ACTIVITY: Type out every line below exactly as it reads.

Source data:
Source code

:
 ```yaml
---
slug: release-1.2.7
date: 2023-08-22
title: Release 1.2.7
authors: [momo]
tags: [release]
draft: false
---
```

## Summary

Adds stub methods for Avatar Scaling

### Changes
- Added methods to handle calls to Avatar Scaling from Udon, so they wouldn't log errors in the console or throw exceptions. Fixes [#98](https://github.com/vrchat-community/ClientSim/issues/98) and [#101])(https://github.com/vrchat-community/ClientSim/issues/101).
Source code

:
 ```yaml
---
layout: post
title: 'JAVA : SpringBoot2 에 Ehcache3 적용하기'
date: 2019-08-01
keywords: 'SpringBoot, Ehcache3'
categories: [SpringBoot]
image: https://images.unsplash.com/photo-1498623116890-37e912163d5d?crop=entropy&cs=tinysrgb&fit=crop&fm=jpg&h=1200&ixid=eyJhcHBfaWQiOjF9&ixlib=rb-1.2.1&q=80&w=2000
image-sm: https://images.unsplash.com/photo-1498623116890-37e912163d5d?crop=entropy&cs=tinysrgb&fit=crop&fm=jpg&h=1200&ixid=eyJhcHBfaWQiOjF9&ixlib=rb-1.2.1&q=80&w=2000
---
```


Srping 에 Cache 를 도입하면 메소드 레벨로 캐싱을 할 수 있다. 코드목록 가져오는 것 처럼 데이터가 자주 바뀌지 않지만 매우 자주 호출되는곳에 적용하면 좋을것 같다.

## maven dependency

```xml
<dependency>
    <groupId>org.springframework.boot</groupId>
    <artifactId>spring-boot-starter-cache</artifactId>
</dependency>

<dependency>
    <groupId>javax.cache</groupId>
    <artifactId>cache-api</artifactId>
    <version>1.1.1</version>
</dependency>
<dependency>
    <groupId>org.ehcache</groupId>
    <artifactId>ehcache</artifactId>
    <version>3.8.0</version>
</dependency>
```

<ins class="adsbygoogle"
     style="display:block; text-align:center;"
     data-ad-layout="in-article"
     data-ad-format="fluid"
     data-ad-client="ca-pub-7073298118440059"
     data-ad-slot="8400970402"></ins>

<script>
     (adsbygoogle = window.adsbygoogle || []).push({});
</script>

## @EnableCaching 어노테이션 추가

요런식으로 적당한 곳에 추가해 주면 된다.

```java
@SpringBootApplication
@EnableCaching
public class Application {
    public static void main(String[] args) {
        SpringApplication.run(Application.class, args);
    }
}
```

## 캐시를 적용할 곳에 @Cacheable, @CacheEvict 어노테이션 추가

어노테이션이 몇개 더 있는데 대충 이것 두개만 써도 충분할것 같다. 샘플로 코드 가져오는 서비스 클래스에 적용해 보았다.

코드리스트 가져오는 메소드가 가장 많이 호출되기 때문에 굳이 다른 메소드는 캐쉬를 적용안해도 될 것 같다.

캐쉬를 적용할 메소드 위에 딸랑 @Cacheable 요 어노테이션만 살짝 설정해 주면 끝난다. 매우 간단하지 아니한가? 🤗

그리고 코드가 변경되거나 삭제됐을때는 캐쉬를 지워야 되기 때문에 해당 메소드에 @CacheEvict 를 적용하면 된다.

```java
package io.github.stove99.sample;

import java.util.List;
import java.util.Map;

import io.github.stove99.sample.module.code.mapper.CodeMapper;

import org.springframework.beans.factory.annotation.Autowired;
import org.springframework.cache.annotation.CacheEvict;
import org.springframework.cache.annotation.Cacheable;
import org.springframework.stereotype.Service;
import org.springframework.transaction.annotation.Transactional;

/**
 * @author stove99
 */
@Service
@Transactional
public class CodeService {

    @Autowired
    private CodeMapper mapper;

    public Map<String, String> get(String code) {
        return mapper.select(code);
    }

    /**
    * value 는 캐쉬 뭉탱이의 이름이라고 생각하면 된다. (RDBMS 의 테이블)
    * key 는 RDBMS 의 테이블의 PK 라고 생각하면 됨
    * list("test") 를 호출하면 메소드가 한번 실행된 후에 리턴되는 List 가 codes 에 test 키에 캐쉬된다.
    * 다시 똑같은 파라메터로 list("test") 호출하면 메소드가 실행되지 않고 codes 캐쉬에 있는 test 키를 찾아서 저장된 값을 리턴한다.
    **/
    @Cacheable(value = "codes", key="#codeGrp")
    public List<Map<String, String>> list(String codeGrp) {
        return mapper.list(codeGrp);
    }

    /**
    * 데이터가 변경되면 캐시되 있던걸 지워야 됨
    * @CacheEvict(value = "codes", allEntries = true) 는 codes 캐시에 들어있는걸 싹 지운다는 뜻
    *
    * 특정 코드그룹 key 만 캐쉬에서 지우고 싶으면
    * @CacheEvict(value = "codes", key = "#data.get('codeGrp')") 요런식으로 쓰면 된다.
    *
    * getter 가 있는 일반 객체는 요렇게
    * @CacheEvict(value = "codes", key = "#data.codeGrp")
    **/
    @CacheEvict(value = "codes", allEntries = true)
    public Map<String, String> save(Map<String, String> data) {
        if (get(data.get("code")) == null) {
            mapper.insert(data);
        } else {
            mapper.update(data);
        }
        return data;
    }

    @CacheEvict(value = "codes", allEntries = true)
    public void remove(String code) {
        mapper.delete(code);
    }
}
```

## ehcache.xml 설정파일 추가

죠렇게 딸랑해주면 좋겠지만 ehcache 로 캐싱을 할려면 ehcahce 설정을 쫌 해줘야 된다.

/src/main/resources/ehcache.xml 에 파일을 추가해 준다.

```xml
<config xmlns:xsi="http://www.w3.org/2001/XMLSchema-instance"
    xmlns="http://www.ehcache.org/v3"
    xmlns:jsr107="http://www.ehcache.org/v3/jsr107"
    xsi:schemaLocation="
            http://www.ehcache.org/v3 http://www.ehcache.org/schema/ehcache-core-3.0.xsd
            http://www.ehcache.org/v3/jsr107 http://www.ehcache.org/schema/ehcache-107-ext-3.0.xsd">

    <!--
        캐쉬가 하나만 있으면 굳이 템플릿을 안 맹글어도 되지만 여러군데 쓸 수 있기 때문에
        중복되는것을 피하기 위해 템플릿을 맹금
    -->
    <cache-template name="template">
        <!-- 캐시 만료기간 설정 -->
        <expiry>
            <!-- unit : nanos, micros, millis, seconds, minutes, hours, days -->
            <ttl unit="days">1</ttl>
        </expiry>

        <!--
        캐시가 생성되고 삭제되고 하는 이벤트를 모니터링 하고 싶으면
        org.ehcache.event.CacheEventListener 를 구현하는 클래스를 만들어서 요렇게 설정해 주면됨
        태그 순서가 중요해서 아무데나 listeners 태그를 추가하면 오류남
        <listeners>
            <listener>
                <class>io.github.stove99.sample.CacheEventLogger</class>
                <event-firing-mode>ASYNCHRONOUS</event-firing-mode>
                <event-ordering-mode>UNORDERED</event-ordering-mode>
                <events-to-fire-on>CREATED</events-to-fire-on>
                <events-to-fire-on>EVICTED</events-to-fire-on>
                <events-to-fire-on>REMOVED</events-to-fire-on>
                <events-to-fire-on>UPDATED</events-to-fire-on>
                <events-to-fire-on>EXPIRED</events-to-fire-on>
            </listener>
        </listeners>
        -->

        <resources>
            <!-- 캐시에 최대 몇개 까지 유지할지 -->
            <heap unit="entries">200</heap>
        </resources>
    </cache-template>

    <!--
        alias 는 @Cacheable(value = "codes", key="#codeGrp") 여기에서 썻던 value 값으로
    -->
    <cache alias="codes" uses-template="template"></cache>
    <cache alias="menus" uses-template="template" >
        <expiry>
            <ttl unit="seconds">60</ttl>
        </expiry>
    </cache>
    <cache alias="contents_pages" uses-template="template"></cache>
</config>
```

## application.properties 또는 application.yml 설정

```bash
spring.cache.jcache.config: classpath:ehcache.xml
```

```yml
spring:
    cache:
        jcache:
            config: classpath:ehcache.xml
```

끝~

ANSWER BOX:
Source code

:
 ```yaml
---
slug: release-1.2.7
date: 2023-08-22
title: Release 1.2.7
authors: [momo]
tags: [release]
draft: false
---
```

## Summary

Adds stub methods for Avatar Scaling

### Changes
- Added methods to handle calls to Avatar Scaling from Udon, so they wouldn't log errors in the console or throw exceptions. Fixes [#98](https://github.com/vrchat-community/ClientSim/issues/98) and [#101])(https://github.com/vrchat-community/ClientSim/issues/101).
Source code

:
 ```yaml
---
layout: post
title: 'JAVA : SpringBoot2 에 Ehcache3 적용하기'
date: 2019-08-01
keywords: 'SpringBoot, Ehcache3'
categories: [SpringBoot]
image: https://images.unsplash.com/photo-1498623116890-37e912163d5d?crop=entropy&cs=tinysrgb&fit=crop&fm=jpg&h=1200&ixid=eyJhcHBfaWQiOjF9&ixlib=rb-1.2.1&q=80&w=2000
image-sm: https://images.unsplash.com/photo-1498623116890-37e912163d5d?crop=entropy&cs=tinysrgb&fit=crop&fm=jpg&h=1200&ixid=eyJhcHBfaWQiOjF9&ixlib=rb-1.2.1&q=80&w=2000
---
```


Srping 에 Cache 를 도입하면 메소드 레벨로 캐싱을 할 수 있다. 코드목록 가져오는 것 처럼 데이터가 자주 바뀌지 않지만 매우 자주 호출되는곳에 적용하면 좋을것 같다.

## maven dependency

```xml
<dependency>
    <groupId>org.springframework.boot</groupId>
    <artifactId>spring-boot-starter-cache</artifactId>
</dependency>

<dependency>
    <groupId>javax.cache</groupId>
    <artifactId>cache-api</artifactId>
    <version>1.1.1</version>
</dependency>
<dependency>
    <groupId>org.ehcache</groupId>
    <artifactId>ehcache</artifactId>
    <version>3.8.0</version>
</dependency>
```

<ins class="adsbygoogle"
     style="display:block; text-align:center;"
     data-ad-layout="in-article"
     data-ad-format="fluid"
     data-ad-client="ca-pub-7073298118440059"
     data-ad-slot="8400970402"></ins>

<script>
     (adsbygoogle = window.adsbygoogle || []).push({});
</script>

## @EnableCaching 어노테이션 추가

요런식으로 적당한 곳에 추가해 주면 된다.

```java
@SpringBootApplication
@EnableCaching
public class Application {
    public static void main(String[] args) {
        SpringApplication.run(Application.class, args);
    }
}
```

## 캐시를 적용할 곳에 @Cacheable, @CacheEvict 어노테이션 추가

어노테이션이 몇개 더 있는데 대충 이것 두개만 써도 충분할것 같다. 샘플로 코드 가져오는 서비스 클래스에 적용해 보았다.

코드리스트 가져오는 메소드가 가장 많이 호출되기 때문에 굳이 다른 메소드는 캐쉬를 적용안해도 될 것 같다.

캐쉬를 적용할 메소드 위에 딸랑 @Cacheable 요 어노테이션만 살짝 설정해 주면 끝난다. 매우 간단하지 아니한가? 🤗

그리고 코드가 변경되거나 삭제됐을때는 캐쉬를 지워야 되기 때문에 해당 메소드에 @CacheEvict 를 적용하면 된다.

```java
package io.github.stove99.sample;

import java.util.List;
import java.util.Map;

import io.github.stove99.sample.module.code.mapper.CodeMapper;

import org.springframework.beans.factory.annotation.Autowired;
import org.springframework.cache.annotation.CacheEvict;
import org.springframework.cache.annotation.Cacheable;
import org.springframework.stereotype.Service;
import org.springframework.transaction.annotation.Transactional;

/**
 * @author stove99
 */
@Service
@Transactional
public class CodeService {

    @Autowired
    private CodeMapper mapper;

    public Map<String, String> get(String code) {
        return mapper.select(code);
    }

    /**
    * value 는 캐쉬 뭉탱이의 이름이라고 생각하면 된다. (RDBMS 의 테이블)
    * key 는 RDBMS 의 테이블의 PK 라고 생각하면 됨
    * list("test") 를 호출하면 메소드가 한번 실행된 후에 리턴되는 List 가 codes 에 test 키에 캐쉬된다.
    * 다시 똑같은 파라메터로 list("test") 호출하면 메소드가 실행되지 않고 codes 캐쉬에 있는 test 키를 찾아서 저장된 값을 리턴한다.
    **/
    @Cacheable(value = "codes", key="#codeGrp")
    public List<Map<String, String>> list(String codeGrp) {
        return mapper.list(codeGrp);
    }

    /**
    * 데이터가 변경되면 캐시되 있던걸 지워야 됨
    * @CacheEvict(value = "codes", allEntries = true) 는 codes 캐시에 들어있는걸 싹 지운다는 뜻
    *
    * 특정 코드그룹 key 만 캐쉬에서 지우고 싶으면
    * @CacheEvict(value = "codes", key = "#data.get('codeGrp')") 요런식으로 쓰면 된다.
    *
    * getter 가 있는 일반 객체는 요렇게
    * @CacheEvict(value = "codes", key = "#data.codeGrp")
    **/
    @CacheEvict(value = "codes", allEntries = true)
    public Map<String, String> save(Map<String, String> data) {
        if (get(data.get("code")) == null) {
            mapper.insert(data);
        } else {
            mapper.update(data);
        }
        return data;
    }

    @CacheEvict(value = "codes", allEntries = true)
    public void remove(String code) {
        mapper.delete(code);
    }
}
```

## ehcache.xml 설정파일 추가

죠렇게 딸랑해주면 좋겠지만 ehcache 로 캐싱을 할려면 ehcahce 설정을 쫌 해줘야 된다.

/src/main/resources/ehcache.xml 에 파일을 추가해 준다.

```xml
<config xmlns:xsi="http://www.w3.org/2001/XMLSchema-instance"
    xmlns="http://www.ehcache.org/v3"
    xmlns:jsr107="http://www.ehcache.org/v3/jsr107"
    xsi:schemaLocation="
            http://www.ehcache.org/v3 http://www.ehcache.org/schema/ehcache-core-3.0.xsd
            http://www.ehcache.org/v3/jsr107 http://www.ehcache.org/schema/ehcache-107-ext-3.0.xsd">

    <!--
        캐쉬가 하나만 있으면 굳이 템플릿을 안 맹글어도 되지만 여러군데 쓸 수 있기 때문에
        중복되는것을 피하기 위해 템플릿을 맹금
    -->
    <cache-template name="template">
        <!-- 캐시 만료기간 설정 -->
        <expiry>
            <!-- unit : nanos, micros, millis, seconds, minutes, hours, days -->
            <ttl unit="days">1</ttl>
        </expiry>

        <!--
        캐시가 생성되고 삭제되고 하는 이벤트를 모니터링 하고 싶으면
        org.ehcache.event.CacheEventListener 를 구현하는 클래스를 만들어서 요렇게 설정해 주면됨
        태그 순서가 중요해서 아무데나 listeners 태그를 추가하면 오류남
        <listeners>
            <listener>
                <class>io.github.stove99.sample.CacheEventLogger</class>
                <event-firing-mode>ASYNCHRONOUS</event-firing-mode>
                <event-ordering-mode>UNORDERED</event-ordering-mode>
                <events-to-fire-on>CREATED</events-to-fire-on>
                <events-to-fire-on>EVICTED</events-to-fire-on>
                <events-to-fire-on>REMOVED</events-to-fire-on>
                <events-to-fire-on>UPDATED</events-to-fire-on>
                <events-to-fire-on>EXPIRED</events-to-fire-on>
            </listener>
        </listeners>
        -->

        <resources>
            <!-- 캐시에 최대 몇개 까지 유지할지 -->
            <heap unit="entries">200</heap>
        </resources>
    </cache-template>

    <!--
        alias 는 @Cacheable(value = "codes", key="#codeGrp") 여기에서 썻던 value 값으로
    -->
    <cache alias="codes" uses-template="template"></cache>
    <cache alias="menus" uses-template="template" >
        <expiry>
            <ttl unit="seconds">60</ttl>
        </expiry>
    </cache>
    <cache alias="contents_pages" uses-template="template"></cache>
</config>
```

## application.properties 또는 application.yml 설정

```bash
spring.cache.jcache.config: classpath:ehcache.xml
```

```yml
spring:
    cache:
        jcache:
            config: classpath:ehcache.xml
```

끝~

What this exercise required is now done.